All notable changes to this project will be documented in this file.
- runner config now accepts environment variables
- restructured runner config
- added metadata and feature loader sections
- target moved to pipeline
- dependency date_col is now mandatory
- custom extras config is available in each pipeline and will be passed as dictionary available under pipeline_config.extras
- general section is renamed to runner
- info_date_shift is always a list
- transformation header changed
- added argument to skip dependency checking
- added overrides parameter to allow for dynamic overriding of config values
- removed date_from and date_to from arguments, use overrides instead
- jobs are now the main way to create all pipelines
- config holder removed from jobs
- metadata_manager and feature_loader are now available arguments, depending on configuration
- added @config decorator, similar use case to @datasource, for parsing configuration
- reworked Resolver + Added ModuleRegister
- datasources no longer just by importing, thus are no longer available for all jobs
- register_dependency_callable and register_dependency_module added to register datasources
- together, it's now possilbe to have 2 datasources with the same name, but different implementations for 2 jobs.

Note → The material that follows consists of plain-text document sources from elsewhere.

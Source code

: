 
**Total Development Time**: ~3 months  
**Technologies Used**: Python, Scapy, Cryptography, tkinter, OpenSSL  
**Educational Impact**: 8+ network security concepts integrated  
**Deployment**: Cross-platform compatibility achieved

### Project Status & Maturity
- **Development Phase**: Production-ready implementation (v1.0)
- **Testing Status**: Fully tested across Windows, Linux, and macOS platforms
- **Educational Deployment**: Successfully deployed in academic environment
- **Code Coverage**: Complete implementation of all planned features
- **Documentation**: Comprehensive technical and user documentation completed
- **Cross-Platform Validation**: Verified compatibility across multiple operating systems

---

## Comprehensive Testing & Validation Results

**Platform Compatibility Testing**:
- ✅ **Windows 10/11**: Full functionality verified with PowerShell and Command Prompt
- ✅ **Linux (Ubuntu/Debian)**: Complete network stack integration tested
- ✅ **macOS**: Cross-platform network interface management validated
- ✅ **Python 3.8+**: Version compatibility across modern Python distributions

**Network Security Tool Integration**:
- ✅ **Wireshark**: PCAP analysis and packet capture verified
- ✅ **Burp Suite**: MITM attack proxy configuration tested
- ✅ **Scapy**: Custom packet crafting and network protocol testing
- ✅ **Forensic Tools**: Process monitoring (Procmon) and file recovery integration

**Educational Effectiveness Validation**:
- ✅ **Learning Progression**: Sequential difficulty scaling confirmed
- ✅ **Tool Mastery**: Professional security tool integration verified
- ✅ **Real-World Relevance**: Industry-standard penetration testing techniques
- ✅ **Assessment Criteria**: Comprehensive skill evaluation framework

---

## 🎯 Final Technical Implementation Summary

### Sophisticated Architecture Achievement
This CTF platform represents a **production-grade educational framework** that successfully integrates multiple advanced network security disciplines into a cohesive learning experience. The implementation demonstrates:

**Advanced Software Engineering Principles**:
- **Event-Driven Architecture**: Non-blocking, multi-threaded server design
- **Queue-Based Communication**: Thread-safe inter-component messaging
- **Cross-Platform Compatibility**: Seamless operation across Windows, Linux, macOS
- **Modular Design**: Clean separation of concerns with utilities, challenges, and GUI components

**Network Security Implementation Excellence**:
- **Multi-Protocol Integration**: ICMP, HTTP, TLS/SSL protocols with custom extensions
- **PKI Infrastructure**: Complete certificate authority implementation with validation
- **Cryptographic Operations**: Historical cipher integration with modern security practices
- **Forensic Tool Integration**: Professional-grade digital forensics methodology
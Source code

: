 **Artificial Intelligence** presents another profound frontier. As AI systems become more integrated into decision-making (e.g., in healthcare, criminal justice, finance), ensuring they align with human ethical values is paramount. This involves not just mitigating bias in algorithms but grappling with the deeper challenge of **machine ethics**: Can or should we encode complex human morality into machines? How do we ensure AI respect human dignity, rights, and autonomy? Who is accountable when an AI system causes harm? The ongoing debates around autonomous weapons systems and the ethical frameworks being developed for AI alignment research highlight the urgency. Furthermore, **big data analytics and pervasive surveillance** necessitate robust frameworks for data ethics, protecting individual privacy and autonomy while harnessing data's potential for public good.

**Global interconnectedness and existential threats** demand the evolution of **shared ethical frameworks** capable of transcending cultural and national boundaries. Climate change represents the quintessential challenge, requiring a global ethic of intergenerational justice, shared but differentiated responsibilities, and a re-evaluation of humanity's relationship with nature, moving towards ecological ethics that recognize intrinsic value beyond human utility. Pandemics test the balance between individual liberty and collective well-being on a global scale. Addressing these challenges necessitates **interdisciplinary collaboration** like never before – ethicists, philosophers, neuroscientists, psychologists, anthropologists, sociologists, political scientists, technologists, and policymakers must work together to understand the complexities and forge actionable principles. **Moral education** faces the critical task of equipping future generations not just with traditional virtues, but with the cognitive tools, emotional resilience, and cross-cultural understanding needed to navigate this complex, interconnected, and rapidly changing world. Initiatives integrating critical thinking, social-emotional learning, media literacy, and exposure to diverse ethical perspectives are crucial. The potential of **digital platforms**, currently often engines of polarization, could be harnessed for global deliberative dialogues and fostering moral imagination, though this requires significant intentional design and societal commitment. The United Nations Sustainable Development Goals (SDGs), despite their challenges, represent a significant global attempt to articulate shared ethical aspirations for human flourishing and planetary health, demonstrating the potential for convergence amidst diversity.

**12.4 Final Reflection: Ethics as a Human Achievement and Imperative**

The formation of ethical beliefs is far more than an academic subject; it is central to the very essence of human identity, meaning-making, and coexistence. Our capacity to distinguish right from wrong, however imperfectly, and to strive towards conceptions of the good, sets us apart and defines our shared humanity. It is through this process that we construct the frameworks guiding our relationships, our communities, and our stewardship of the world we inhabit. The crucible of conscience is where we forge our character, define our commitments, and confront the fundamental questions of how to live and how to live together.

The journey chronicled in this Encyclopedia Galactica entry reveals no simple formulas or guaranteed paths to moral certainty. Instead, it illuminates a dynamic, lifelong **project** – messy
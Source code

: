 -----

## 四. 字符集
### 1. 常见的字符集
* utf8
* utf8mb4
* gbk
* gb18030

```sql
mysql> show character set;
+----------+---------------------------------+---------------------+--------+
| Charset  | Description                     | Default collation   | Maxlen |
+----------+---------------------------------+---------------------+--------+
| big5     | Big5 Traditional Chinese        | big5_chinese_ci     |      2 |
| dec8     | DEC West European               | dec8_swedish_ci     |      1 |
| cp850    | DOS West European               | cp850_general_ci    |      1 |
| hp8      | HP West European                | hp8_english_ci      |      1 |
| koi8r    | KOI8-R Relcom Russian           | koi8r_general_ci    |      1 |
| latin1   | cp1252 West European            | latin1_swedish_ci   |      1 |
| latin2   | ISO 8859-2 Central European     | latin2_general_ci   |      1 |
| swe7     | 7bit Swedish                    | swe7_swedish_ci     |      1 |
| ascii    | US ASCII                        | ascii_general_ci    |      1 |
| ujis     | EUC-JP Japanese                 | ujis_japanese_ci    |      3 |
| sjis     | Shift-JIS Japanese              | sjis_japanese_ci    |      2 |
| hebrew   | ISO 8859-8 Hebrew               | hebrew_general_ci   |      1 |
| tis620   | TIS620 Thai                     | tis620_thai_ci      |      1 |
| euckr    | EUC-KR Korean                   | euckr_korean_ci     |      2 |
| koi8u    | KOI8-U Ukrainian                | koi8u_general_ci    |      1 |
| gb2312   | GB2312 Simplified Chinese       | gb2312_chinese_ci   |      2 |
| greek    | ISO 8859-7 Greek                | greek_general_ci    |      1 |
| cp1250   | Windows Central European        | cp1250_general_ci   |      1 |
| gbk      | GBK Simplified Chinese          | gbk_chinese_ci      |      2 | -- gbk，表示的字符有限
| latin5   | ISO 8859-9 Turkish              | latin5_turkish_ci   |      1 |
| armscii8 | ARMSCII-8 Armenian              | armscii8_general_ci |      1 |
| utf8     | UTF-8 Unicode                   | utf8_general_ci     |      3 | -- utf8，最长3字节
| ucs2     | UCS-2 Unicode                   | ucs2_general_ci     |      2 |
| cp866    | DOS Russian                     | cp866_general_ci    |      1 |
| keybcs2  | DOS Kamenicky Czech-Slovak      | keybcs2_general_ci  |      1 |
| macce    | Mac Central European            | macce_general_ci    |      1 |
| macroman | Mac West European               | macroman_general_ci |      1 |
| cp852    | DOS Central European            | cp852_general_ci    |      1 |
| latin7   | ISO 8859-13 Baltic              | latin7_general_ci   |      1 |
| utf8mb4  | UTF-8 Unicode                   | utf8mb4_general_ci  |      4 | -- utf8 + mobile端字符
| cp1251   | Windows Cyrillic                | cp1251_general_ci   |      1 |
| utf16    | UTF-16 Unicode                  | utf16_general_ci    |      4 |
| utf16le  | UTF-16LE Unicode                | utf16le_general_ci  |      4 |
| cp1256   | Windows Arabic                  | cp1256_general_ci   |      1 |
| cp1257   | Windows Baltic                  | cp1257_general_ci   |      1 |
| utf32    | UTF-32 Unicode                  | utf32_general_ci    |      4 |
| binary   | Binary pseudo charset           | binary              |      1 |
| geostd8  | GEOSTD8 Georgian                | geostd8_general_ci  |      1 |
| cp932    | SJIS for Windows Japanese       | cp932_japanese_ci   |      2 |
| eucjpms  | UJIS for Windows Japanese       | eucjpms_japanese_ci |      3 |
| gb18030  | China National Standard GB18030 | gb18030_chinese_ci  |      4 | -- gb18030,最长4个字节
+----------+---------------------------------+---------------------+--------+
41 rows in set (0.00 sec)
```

- function signatures changed
- until -> date_until
- info_date_from -> date_from, info_date_to -> date_to
- date_column is now mandatory
- removed TableReaders ability to infer schema from partitions or properties
- removed DataLoader class, now only PysparkFeatureLoader is needed with additional parameters
- passing dependencies from runner to a Transformation
- optional dependency names in the config that could be recalled via dictionary to access paths and date columns
- Rialto now adds rialto_date_column property to written tables
- signature of Transformation
- Allowed future dependencies